(Items from a data source)
*** Block opens ***

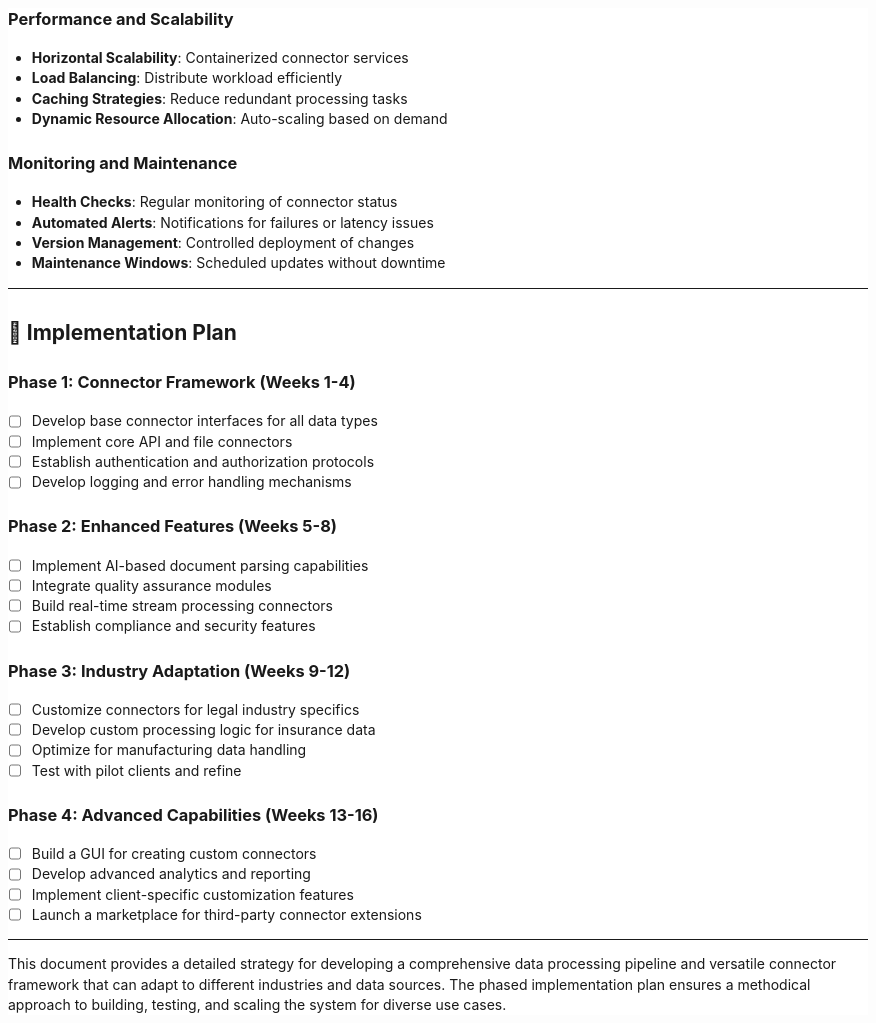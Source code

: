 ### Performance and Scalability
- **Horizontal Scalability**: Containerized connector services
- **Load Balancing**: Distribute workload efficiently
- **Caching Strategies**: Reduce redundant processing tasks
- **Dynamic Resource Allocation**: Auto-scaling based on demand

### Monitoring and Maintenance
- **Health Checks**: Regular monitoring of connector status
- **Automated Alerts**: Notifications for failures or latency issues
- **Version Management**: Controlled deployment of changes
- **Maintenance Windows**: Scheduled updates without downtime

---

## 📅 Implementation Plan

### Phase 1: Connector Framework (Weeks 1-4)
- [ ] Develop base connector interfaces for all data types
- [ ] Implement core API and file connectors
- [ ] Establish authentication and authorization protocols
- [ ] Develop logging and error handling mechanisms

### Phase 2: Enhanced Features (Weeks 5-8)
- [ ] Implement AI-based document parsing capabilities
- [ ] Integrate quality assurance modules
- [ ] Build real-time stream processing connectors
- [ ] Establish compliance and security features

### Phase 3: Industry Adaptation (Weeks 9-12)
- [ ] Customize connectors for legal industry specifics
- [ ] Develop custom processing logic for insurance data
- [ ] Optimize for manufacturing data handling
- [ ] Test with pilot clients and refine

### Phase 4: Advanced Capabilities (Weeks 13-16)
- [ ] Build a GUI for creating custom connectors
- [ ] Develop advanced analytics and reporting
- [ ] Implement client-specific customization features
- [ ] Launch a marketplace for third-party connector extensions

---

This document provides a detailed strategy for developing a comprehensive data processing pipeline and versatile connector framework that can adapt to different industries and data sources. The phased implementation plan ensures a methodical approach to building, testing, and scaling the system for diverse use cases.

*** Block closes ***

What you will do:
Which lines above include the word "scaling"? Return each one.

Task solution:
- **Dynamic Resource Allocation**: Auto-scaling based on demand
This document provides a detailed strategy for developing a comprehensive data processing pipeline and versatile connector framework that can adapt to different industries and data sources. The phased implementation plan ensures a methodical approach to building, testing, and scaling the system for diverse use cases.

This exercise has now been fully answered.